In the letter she says: "The meetings were helpful in many ways but I am concerned that this project is still not receiving the high level attention and commitment it deserves.

"Given the complexity of the project -- and the demands on time -- there is a very real threat that the whole thing will simply not go ahead as a result of a lack of appropriate organisation, drive or attention."

She believes differences of opinion between herself as the Labour MP and the Conservative executive committee of Bradford Council could delay the project.

Mrs Cryer adds: "The last thing I want is for this matter to descend into a party political argument, but the fact is that you are in control of Bradford Council.
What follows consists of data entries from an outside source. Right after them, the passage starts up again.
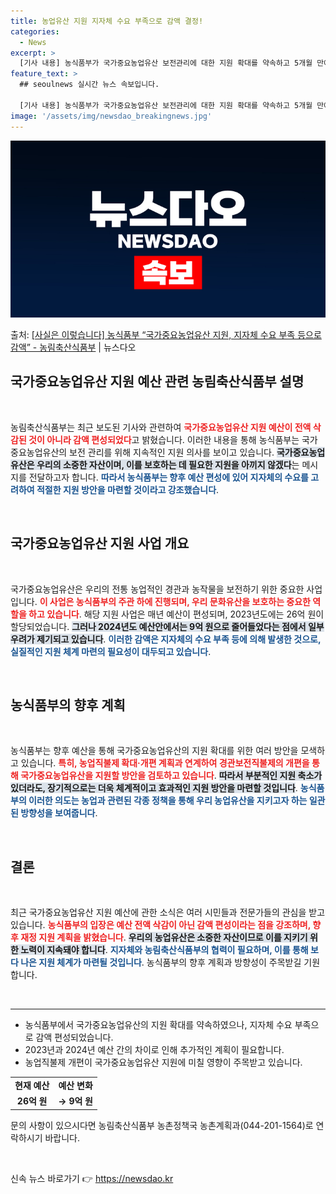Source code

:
 ```yaml
---
title: 농업유산 지원 지자체 수요 부족으로 감액 결정!
categories:
  - News
excerpt: >
  [기사 내용] 농식품부가 국가중요농업유산 보전관리에 대한 지원 확대를 약속하고 5개월 만에 아무런 대안 없이…
feature_text: >
  ## seoulnews 실시간 뉴스 속보입니다.

  [기사 내용] 농식품부가 국가중요농업유산 보전관리에 대한 지원 확대를 약속하고 5개월 만에 아무런 대안 없이…
image: '/assets/img/newsdao_breakingnews.jpg'
---
```


![뉴스다오 속보](/assets/img/newsdao_breakingnews.jpg)

<p>출처: <a href="https://newsdao.kr/2301" rel="dofollow">[사실은 이렇습니다] 농식품부 “국가중요농업유산 지원, 지자체 수요 부족 등으로 감액” - 농림축산식품부</a> | 뉴스다오</p>

<h2 data-ke-size="size26">국가중요농업유산 지원 예산 관련 농림축산식품부 설명</h2>

<p data-ke-size="size16">&nbsp;</p>

농림축산식품부는 최근 보도된 기사와 관련하여 <b><span style="color: #ee2323;">국가중요농업유산 지원 예산이 전액 삭감된 것이 아니라 감액 편성되었다</span></b>고 밝혔습니다. 이러한 내용을 통해 농식품부는 국가중요농업유산의 보전 관리를 위해 지속적인 지원 의사를 보이고 있습니다. <b><span style="background-color: #21538527;">국가중요농업유산은 우리의 소중한 자산이며, 이를 보호하는 데 필요한 지원을 아끼지 않겠다</span></b>는 메시지를 전달하고자 합니다. <b><span style="color: #1a5490;">따라서 농식품부는 향후 예산 편성에 있어 지자체의 수요를 고려하여 적절한 지원 방안을 마련할 것이라고 강조했습니다</span></b>.

<p data-ke-size="size16">&nbsp;</p>

<h2 data-ke-size="size26">국가중요농업유산 지원 사업 개요</h2>

<p data-ke-size="size16">&nbsp;</p>

국가중요농업유산은 우리의 전통 농업적인 경관과 농작물을 보전하기 위한 중요한 사업입니다. <b><span style="color: #ee2323;">이 사업은 농식품부의 주관 하에 진행되며, 우리 문화유산을 보호하는 중요한 역할을 하고 있습니다</span></b>. 해당 지원 사업은 매년 예산이 편성되며, 2023년도에는 26억 원이 할당되었습니다. <b><span style="background-color: #21538527;">그러나 2024년도 예산안에서는 9억 원으로 줄어들었다는 점에서 일부 우려가 제기되고 있습니다</span></b>. <b><span style="color: #1a5490;">이러한 감액은 지자체의 수요 부족 등에 의해 발생한 것으로, 실질적인 지원 체계 마련의 필요성이 대두되고 있습니다</span></b>.

<p data-ke-size="size16">&nbsp;</p>

<h2 data-ke-size="size26">농식품부의 향후 계획</h2>

<p data-ke-size="size16">&nbsp;</p>

농식품부는 향후 예산을 통해 국가중요농업유산의 지원 확대를 위한 여러 방안을 모색하고 있습니다. <b><span style="color: #ee2323;">특히, 농업직불제 확대·개편 계획과 연계하여 경관보전직불제의 개편을 통해 국가중요농업유산을 지원할 방안을 검토하고 있습니다</span></b>. <b><span style="background-color: #21538527;">따라서 부분적인 지원 축소가 있더라도, 장기적으로는 더욱 체계적이고 효과적인 지원 방안을 마련할 것입니다</span></b>. <b><span style="color: #1a5490;">농식품부의 이러한 의도는 농업과 관련된 각종 정책을 통해 우리 농업유산을 지키고자 하는 일관된 방향성을 보여줍니다</span></b>.

<p data-ke-size="size16">&nbsp;</p>

<h2 data-ke-size="size26">결론</h2>

<p data-ke-size="size16">&nbsp;</p>

최근 국가중요농업유산 지원 예산에 관한 소식은 여러 시민들과 전문가들의 관심을 받고 있습니다. <b><span style="color: #ee2323;">농식품부의 입장은 예산 전액 삭감이 아닌 감액 편성이라는 점을 강조하며, 향후 재정 지원 계획을 밝혔습니다</span></b>. <b><span style="background-color: #21538527;">우리의 농업유산은 소중한 자산이므로 이를 지키기 위한 노력이 지속돼야 합니다</span></b>. <b><span style="color: #1a5490;">지자체와 농림축산식품부의 협력이 필요하며, 이를 통해 보다 나은 지원 체계가 마련될 것입니다</span></b>. 농식품부의 향후 계획과 방향성이 주목받길 기원합니다.

<p data-ke-size="size16">&nbsp;</p>

<hr />

<p data-ke-size="size16"></p>

<ul>
    <li>농식품부에서 국가중요농업유산의 지원 확대를 약속하였으나, 지자체 수요 부족으로 감액 편성되었습니다.</li>
    <li>2023년과 2024년 예산 간의 차이로 인해 추가적인 계획이 필요합니다.</li>
    <li>농업직불제 개편이 국가중요농업유산 지원에 미칠 영향이 주목받고 있습니다.</li>
</ul>

<p data-ke-size="size16"></p>

<table style="width: 100%;">
    <tbody>
        <tr>
            <td style="text-align: center; height: 17px;"><b>현재 예산</b></td>
            <td style="text-align: center; height: 17px;"><b>예산 변화</b></td>
        </tr>
        <tr>
            <td style="text-align: center; height: 17px;"><b>26억 원</b></td>
            <td style="text-align: center; height: 17px;"><b>→ 9억 원</b></td>
        </tr>
    </tbody>
</table>

<p data-ke-size="size16"></p>

문의 사항이 있으시다면 농림축산식품부 농촌정책국 농촌계획과(044-201-1564)로 연락하시기 바랍니다. 

<p data-ke-size="size16">&nbsp;</p> 

신속 뉴스 바로가기 👉 <a href="https://newsdao.kr" rel="dofollow">https://newsdao.kr</a>


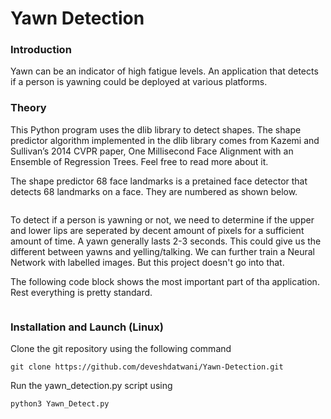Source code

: # Yawn Detection 

### Introduction

Yawn can be an indicator of high fatigue levels. An application that detects if a person is yawning could be deployed at various platforms.

### Theory

This Python program uses the dlib library to detect shapes. The shape predictor algorithm implemented in the dlib library comes from Kazemi and Sullivan’s 2014 CVPR paper, One Millisecond Face Alignment with an Ensemble of Regression Trees. Feel free to read more about it.

The shape predictor 68 face landmarks is a pretained face detector that detects 68 landmarks on a face. They are numbered as shown below.

![]()

To detect if a person is yawning or not, we need to determine if the upper and lower lips are seperated by decent amount of pixels for a sufficient amount of time. A yawn generally lasts 2-3 seconds. This could give us the different between yawns and yelling/talking. We can further train a Neural Network with labelled images. But this project doesn't go into that.

The following code block shows the most important part of tha application. Rest everything is pretty standard.

![]()

### Installation and Launch (Linux)

Clone the git repository using the following command 

```
git clone https://github.com/deveshdatwani/Yawn-Detection.git
```

Run the yawn_detection.py script using

``` 
python3 Yawn_Detect.py
```
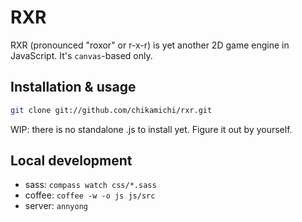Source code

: # RXR

RXR (pronounced "roxor" or r-x-r) is yet another 2D game engine in JavaScript. It's `canvas`-based only.

## Installation & usage

``` bash
git clone git://github.com/chikamichi/rxr.git
```

WIP: there is no standalone .js to install yet. Figure it out by yourself.

## Local development

* sass: `compass watch css/*.sass`
* coffee: `coffee -w -o js js/src`
* server: `annyong`
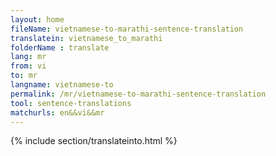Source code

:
 ```yaml
---
layout: home
fileName: vietnamese-to-marathi-sentence-translation
translatein: vietnamese_to_marathi
folderName : translate
lang: mr
from: vi
to: mr
langname: vietnamese-to
permalink: /mr/vietnamese-to-marathi-sentence-translation
tool: sentence-translations
matchurls: en&&vi&&mr
---
```

{% include section/translateinto.html %}

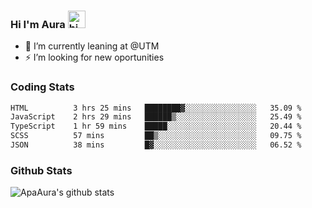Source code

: ### Hi I'm Aura <img src="https://user-images.githubusercontent.com/1303154/88677602-1635ba80-d120-11ea-84d8-d263ba5fc3c0.gif" width="28px" alt="hi">

- 🔭 I’m currently leaning at @UTM
- ⚡ I’m looking for new oportunities


### Coding Stats

<!--START_SECTION:waka-->

```txt
HTML          3 hrs 25 mins   ████████▓░░░░░░░░░░░░░░░░   35.09 %
JavaScript    2 hrs 29 mins   ██████▒░░░░░░░░░░░░░░░░░░   25.49 %
TypeScript    1 hr 59 mins    █████░░░░░░░░░░░░░░░░░░░░   20.44 %
SCSS          57 mins         ██▒░░░░░░░░░░░░░░░░░░░░░░   09.75 %
JSON          38 mins         █▓░░░░░░░░░░░░░░░░░░░░░░░   06.52 %
```

<!--END_SECTION:waka-->

### Github Stats

![ApaAura's github stats](https://github-readme-stats.vercel.app/api?username=ApaAura&count_private=true&theme=tokyonight&hide=contribs,prs)
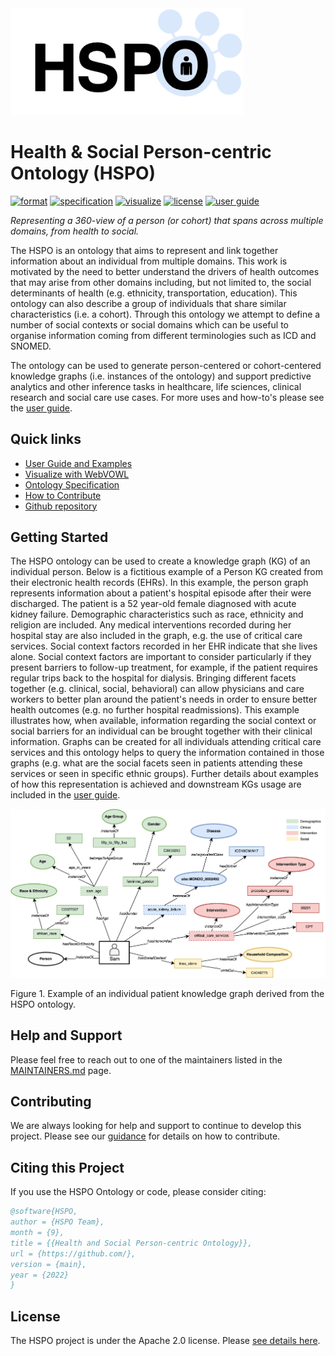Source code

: <img width="373" alt="image" src="docs/img/hspo-logo.png">

# Health & Social Person-centric Ontology  (HSPO)

[![format](https://img.shields.io/badge/Ontology_Format-TTL-blue)](ontology/hspo.ttl)
[![specification](https://img.shields.io/badge/Ontology_Specification-Docs-yellow)](https://ibm.github.io/hspo-ontology/ontology-specification/)
[![visualize](https://img.shields.io/badge/Visualize-WebVOWL-blue)](https://ibm.github.io/hspo-ontology/ontology-specification/webvowl/index.html#)
[![license](https://img.shields.io/badge/License-Apache_2.0-green.svg)](LICENSE)
[![user guide](https://img.shields.io/badge/User_Guide-Docs-yellow)](https://ibm.github.io/hspo-ontology/)

*Representing a 360-view of a person (or cohort) that spans across multiple domains, from health to social.*

The HSPO is an ontology that aims to represent and link together information about an individual from multiple domains. This work is motivated by the need to better understand the drivers of health outcomes that may arise from other domains including, but not limited to, the social determinants of health (e.g. ethnicity, transportation, education). This ontology can also describe a group of individuals that share similar characteristics (i.e. a cohort). Through this ontology we attempt to define a number of social contexts or social domains which can be useful to organise information coming from different terminologies such as ICD and SNOMED. 

The ontology can be used to generate person-centered or cohort-centered knowledge graphs (i.e. instances of the ontology) and support predictive analytics and other inference tasks in healthcare, life sciences, clinical research and social care use cases. For more uses and how-to's please see the [user guide](https://ibm.github.io/hspo-ontology/).

## Quick links

- [User Guide and Examples](https://ibm.github.io/hspo-ontology/)
- [Visualize with WebVOWL](https://ibm.github.io/hspo-ontology/ontology-specification/webvowl/index.html#)
- [Ontology Specification](https://ibm.github.io/hspo-ontology/ontology-specification/)
- [How to Contribute](CONTRIBUTING.md)
- [Github repository](https://github.com/IBM/hspo-ontology)

## Getting Started

The HSPO ontology can be used to create a knowledge graph (KG) of an individual person. Below is a fictitious example of a Person KG created from their electronic health records (EHRs). In this example, the person graph represents information about a patient's hospital episode after their were discharged. The patient is a 52 year-old female diagnosed with acute kidney failure. Demographic characteristics such as race, ethnicity and religion are included. Any medical interventions recorded during her hospital stay are also included in the graph, e.g. the use of critical care services. Social context factors recorded in her EHR indicate that she lives alone. Social context factors are important to consider particularly if they present barriers to follow-up treatment, for example, if the patient requires regular trips back to the hospital for dialysis. Bringing different facets together (e.g. clinical, social, behavioral) can allow physicians and care workers to better plan around the patient's needs in order to ensure better health outcomes (e.g. no further hospital readmissions). This example illustrates how, when available, information regarding the social context or social barriers for an individual can be brought together with their clinical information. Graphs can be created for all individuals attending critical care services and this ontology helps to query the information contained in those graphs (e.g. what are the social facets seen in patients attending these services or seen in specific ethnic groups). Further details about examples of how this representation is achieved and downstream KGs usage are included in the [user guide](https://ibm.github.io/hspo-ontology/).

<img width="1140" src="img/hspo-sam-main-example.png">

Figure 1. Example of an individual patient knowledge graph derived from the HSPO ontology.

## Help and Support

Please feel free to reach out to one of the maintainers listed in the [MAINTAINERS.md](MAINTAINERS.md) page.

## Contributing 

We are always looking for help and support to continue to develop this project. Please see our [guidance](CONTRIBUTING.md) for details on how to contribute.

## Citing this Project

If you use the HSPO Ontology or code, please consider citing:

```bib
@software{HSPO,
author = {HSPO Team},
month = {9},
title = {{Health and Social Person-centric Ontology}},
url = {https://github.com/},
version = {main},
year = {2022}
}
```

## License

The HSPO project is under the Apache 2.0 license. Please [see details here](LICENSE).
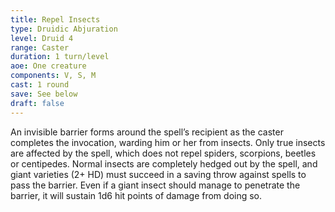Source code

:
 ```yaml
---
title: Repel Insects
type: Druidic Abjuration
level: Druid 4
range: Caster
duration: 1 turn/level
aoe: One creature
components: V, S, M
cast: 1 round
save: See below
draft: false
---
```


An invisible barrier forms around the spell’s recipient as the caster completes the invocation, warding him or her from insects. Only true insects are affected by the spell, which does not repel spiders, scorpions, beetles or centipedes. Normal insects are completely hedged out by the spell, and giant varieties (2+ HD) must succeed in a saving throw against spells to pass the barrier. Even if a giant insect should manage to penetrate the barrier, it will sustain 1d6 hit points of damage from doing so.
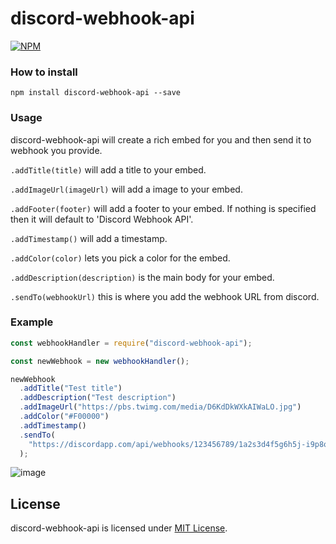 # discord-webhook-api

[![NPM](https://nodei.co/npm/discord-webhook-api.png)](https://www.npmjs.com/package/discord-webhook-api)

### How to install

`npm install discord-webhook-api --save`

### Usage

discord-webhook-api will create a rich embed for you and then send it to webhook you provide.

`.addTitle(title)` will add a title to your embed.

`.addImageUrl(imageUrl)` will add a image to your embed.

`.addFooter(footer)` will add a footer to your embed. If nothing is specified then it will default to 'Discord Webhook API'.

`.addTimestamp()` will add a timestamp.

`.addColor(color)` lets you pick a color for the embed.

`.addDescription(description)` is the main body for your embed.

`.sendTo(webhookUrl)` this is where you add the webhook URL from discord.

### Example

```javascript
const webhookHandler = require("discord-webhook-api");

const newWebhook = new webhookHandler();

newWebhook
  .addTitle("Test title")
  .addDescription("Test description")
  .addImageUrl("https://pbs.twimg.com/media/D6KdDkWXkAIWaLO.jpg")
  .addColor("#F00000")
  .addTimestamp()
  .sendTo(
    "https://discordapp.com/api/webhooks/123456789/1a2s3d4f5g6h5j-i9p8o7i6u5y4t"
  );
```

![image](https://imgur.com/VrkkEDa)

## License

discord-webhook-api is licensed under [MIT License](https://github.com/SunstroUS/discord-webhook-api/blob/master/LICENSE).
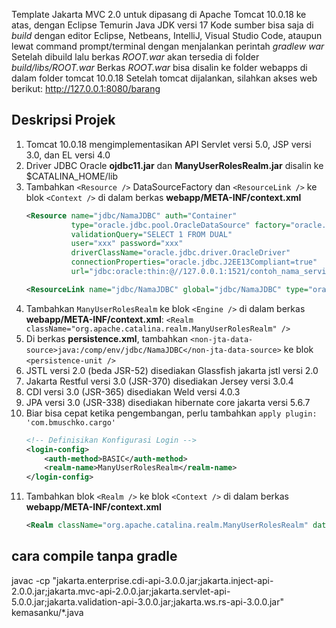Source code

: Template Jakarta MVC 2.0 untuk dipasang di Apache Tomcat 10.0.18 ke atas, dengan Eclipse Temurin Java JDK versi 17
Kode sumber bisa saja di _build_ dengan editor Eclipse, Netbeans, IntelliJ, Visual Studio Code, ataupun lewat command prompt/terminal dengan menjalankan perintah _gradlew war_
Setelah dibuild lalu berkas _ROOT.war_ akan tersedia di folder _build/libs/ROOT.war_
Berkas _ROOT.war_ bisa disalin ke folder webapps di dalam folder tomcat 10.0.18
Setelah tomcat dijalankan, silahkan akses web berikut: http://127.0.0.1:8080/barang

## Deskripsi Projek
1. Tomcat 10.0.18 mengimplementasikan API Servlet versi 5.0, JSP versi 3.0, dan EL versi 4.0
2. Driver JDBC Oracle **ojdbc11.jar** dan **ManyUserRolesRealm.jar** disalin ke $CATALINA_HOME/lib
3. Tambahkan `<Resource />` DataSourceFactory dan `<ResourceLink />` ke blok `<Context />` di dalam berkas **webapp/META-INF/context.xml**
    ```xml
    <Resource name="jdbc/NamaJDBC" auth="Container"
              type="oracle.jdbc.pool.OracleDataSource" factory="oracle.jdbc.pool.OracleDataSourceFactory"
			  validationQuery="SELECT 1 FROM DUAL"
			  user="xxx" password="xxx"
			  driverClassName="oracle.jdbc.driver.OracleDriver"
			  connectionProperties="oracle.jdbc.J2EE13Compliant=true"
			  url="jdbc:oracle:thin:@//127.0.0.1:1521/contoh_nama_service" />

    <ResourceLink name="jdbc/NamaJDBC" global="jdbc/NamaJDBC" type="oracle.jdbc.pool.OracleDataSource"/>
    ```
4. Tambahkan `ManyUserRolesRealm` ke blok `<Engine />` di dalam berkas **webapp/META-INF/context.xml**: `<Realm className="org.apache.catalina.realm.ManyUserRolesRealm" />`
5. Di berkas **persistence.xml**, tambahkan `<non-jta-data-source>java:/comp/env/jdbc/NamaJDBC</non-jta-data-source>` ke blok `<persistence-unit />`
6. JSTL versi 2.0 (beda JSR-52) disediakan Glassfish jakarta jstl versi 2.0
7. Jakarta Restful versi 3.0 (JSR-370) disediakan Jersey versi 3.0.4
8. CDI versi 3.0 (JSR-365) disediakan Weld versi 4.0.3
9. JPA versi 3.0 (JSR-338) disediakan hibernate core jakarta versi 5.6.7
10. Biar bisa cepat ketika pengembangan, perlu tambahkan `apply plugin: 'com.bmuschko.cargo'`
    ```xml
    <!-- Definisikan Konfigurasi Login -->
    <login-config>
        <auth-method>BASIC</auth-method>
        <realm-name>ManyUserRolesRealm</realm-name>
    </login-config>
    ```
11. Tambahkan blok `<Realm />` ke blok `<Context />` di dalam berkas **webapp/META-INF/context.xml**
    ```xml
    <Realm className="org.apache.catalina.realm.ManyUserRolesRealm" dataSourceName="jdbc/PungkookidVietnam" localDataSource="true" ... />
    ```

## cara compile tanpa gradle

javac -cp "jakarta.enterprise.cdi-api-3.0.0.jar;jakarta.inject-api-2.0.0.jar;jakarta.mvc-api-2.0.0.jar;jakarta.servlet-api-5.0.0.jar;jakarta.validation-api-3.0.0.jar;jakarta.ws.rs-api-3.0.0.jar" kemasanku/*.java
"I cannot passively accept the potential loss of the largest regeneration and investment programme in Keighley for years because you and your colleagues do not seem to believe that this is sufficiently important an issue to warrant your time and input.

"This is a deliverable project -- at the heart of the Airedale Masterplan -- that is nothing less than Keighley deserves.

"Unless we get over what appears to be a rather pedestrian approach to the development of Keighley then it will not happen," she says.

In her written reply to Mrs Cryer, Cllr Eaton says: "The council through its officers and elected members have worked very hard on the Dalton Lane project and continue to do so.

"Our commitment to this project has been evident from day one.

"The council has considerable experience in the field of large and complex projects. They always provide challenges frequently not of the council's making."

In August Mrs Cryer stepped in to help strike a deal for Bradford Council to buy the Richard Craven electrical store and the former social club -- both on the site of the proposed college.

Delays in the deal have put back the expected opening of the new campus from September 2007 to Easter 2008.

But funding from the Learning and Skills Council has still not been put in place, jeopardising the whole project.

An update on the college's progress was due to be given to Keighley Town Council last night by college principal David Gates.

Problems are also thought to exist in the traffic situation around the site.